Sie schob den jetzt leeren Räderkarren hinter die Theke und brachte mehrere Körbe zu den Leuten am Tisch, die sofort wie selbstverständlich anfingen, die Früchte zu polieren und zu sortieren. Als das getan war, trug sie die Körbe in eine Kammer hinter dem Laden.

„Erstaunt dich wohl“, sagte Karin, als sie wieder zurück war.

„Dich als Marktfrau wiederzufinden – ja doch, das erstaunt mich.“

„Fast wie mein Vater“, sagte sie. „Welchen Sinn hat es denn, sich dieser Gesellschaft anzupassen? Doch wohl keinen, solange sie so ist, wie sie ist!“

„Begreife ich“, versicherte ich ihr. Mir ging Jens durch den Kopf, und ich fragte nach ihm.

„Der ist im Libanon“, sagte sie. „Die PLO braucht Ärzte.“

Noch mehr als zuvor bereute ich, mich so lange nicht um sie gekümmert zu haben. Allein um diese Lücke zu schließen, wollte ich jetzt bleiben – für kurze Zeit zumindest.

„Passt dir das, Karin?“

Es passte ihr wenig – das war zu spüren. Mir war, als sei sie durch die Fragen, die ich ihr gestellt hatte, zu dem Eindruck gelangt, dass ich Rechenschaft von ihr forderte. Eine Kluft schien sich zwischen uns aufgetan zu haben, und ich fürchtete, sie sah in mir einen unliebsamen Beobachter. Nicht mir hatte jener an die Wohnungstür gesprühte Hinweis gegolten, sondern ihresgleichen, jungen Leuten wie jenen, zwischen denen ich jetzt saß. Wahrscheinlich hatten sich die meisten von ihnen – wie Karin – aus mangelnder Perspektive vom Studium losgesagt und hielten sich mit Gelegenheitsarbeiten über Wasser.

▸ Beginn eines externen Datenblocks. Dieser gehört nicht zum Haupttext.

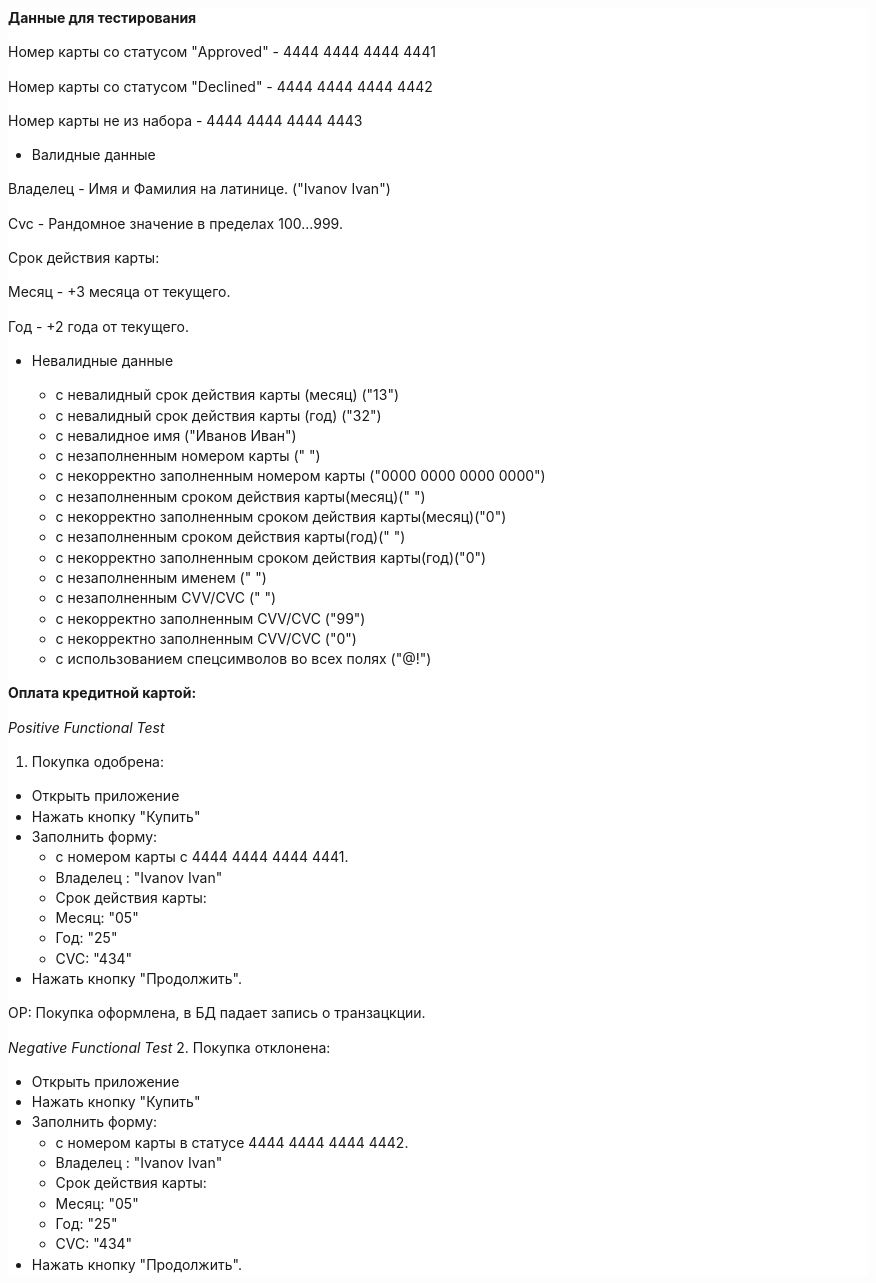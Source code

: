 **Данные для тестирования**

Номер карты со статусом "Approved" - 4444 4444 4444 4441

Номер карты со статусом "Declined" - 4444 4444 4444 4442

Номер карты не из набора - 4444 4444 4444 4443

- Валидные данные

Владелец - Имя и Фамилия на латинице. ("Ivanov Ivan")

Сvc - Рандомное значение в пределах 100...999.

Срок действия карты:

Месяц - +3 месяца от текущего.

Год - +2 года от текущего.

- Невалидные данные

    - с невалидный срок действия карты (месяц) ("13")
    - с невалидный срок действия карты (год) ("32")
    - с невалидное имя ("Иванов Иван")
    - с незаполненным номером карты (" ")
    - с некорректно заполненным номером карты ("0000 0000 0000 0000")
    - с незаполненным сроком действия карты(месяц)(" ")
    - с некорректно заполненным сроком действия карты(месяц)("0")
    - с незаполненным сроком действия карты(год)(" ")
    - с некорректно заполненным сроком действия карты(год)("0")
    - с незаполненным именем (" ")
    - с незаполненным CVV/CVC (" ")
    - с некорректно заполненным  CVV/CVC ("99")
    - с некорректно заполненным  CVV/CVC ("0")
    - с использованием спецсимволов во всех полях ("@!")





**Оплата кредитной картой:**

*Positive Functional Test*
1. Покупка одобрена:
- Открыть приложение
- Нажать кнопку "Купить"
- Заполнить форму:
    - с номером карты с 4444 4444 4444 4441.
    - Владелец : "Ivanov Ivan"
    - Срок действия карты:
    - Месяц: "05"
    - Год: "25"
    - CVC: "434"
- Нажать кнопку "Продолжить".

ОР: Покупка оформлена, в БД падает запись о транзацкции.



*Negative Functional Test*
2. Покупка отклонена:
- Открыть приложение
- Нажать кнопку "Купить"
- Заполнить форму:
    - с номером карты в статусе 4444 4444 4444 4442.
    - Владелец : "Ivanov Ivan"
    - Срок действия карты:
    - Месяц: "05"
    - Год: "25"
    - CVC: "434"
- Нажать кнопку "Продолжить".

„Natürlich kannst du bleiben, wenn du willst“ sagte Karin.

„Mensch, Mädchen“, forderte Charly sie auf, „führ ihn doch mal durchs Haus. Damit er sieht, wie wir hier ganz machen, was uns kaputt macht.“

„Spiel du den Fremdenführer“, erwiderte sie.

Charly wies mit dem Kopf zur hinteren Ladentür. Mit einem Blick zu Karin, die sich weiterhin reserviert zeigte, stand ich auf und folgte ihm aus dem Raum in einen düsteren Gang voller Gerümpel, von wo wir zum Treppenhaus gelangten, das zugig war und noch düsterer als der Gang. Im zweiten Stock stieß er eine Zimmertür auf und schaltete eine Glühbirne an, die an einem Draht von der frisch getünchten Decke hing. Der Raum, noch unbewohnt, war instand gesetzt, die Wände tapeziert, Fensterrahmen und Fußboden gestrichen.

„Ganz wie nebenan und in den Stockwerken darüber“, sagte Charly. „Was noch fehlt, wäre eine Küche und Bad – und Geld natürlich, ein Haufen Geld.“ Er lachte. „Erstaunlich aber, wie weit man mit wie wenig kommt. Hab’ gehört, so was läuft auch bei euch.“

Die Anspielung ließ mich aufhorchen. Ich war mir nicht bewusst, auch nur angedeutet zu haben, woher ich kam.

„Siebter Sinn, was!“

„Hab’ nur ein bisschen kombiniert“, sagte er. „Bloß, dass ich noch nicht durchsehe, wie du es schaffst, hier rüberzukommen.“

Ich erklärte es ihm, ehe ich auf seine Frage einging.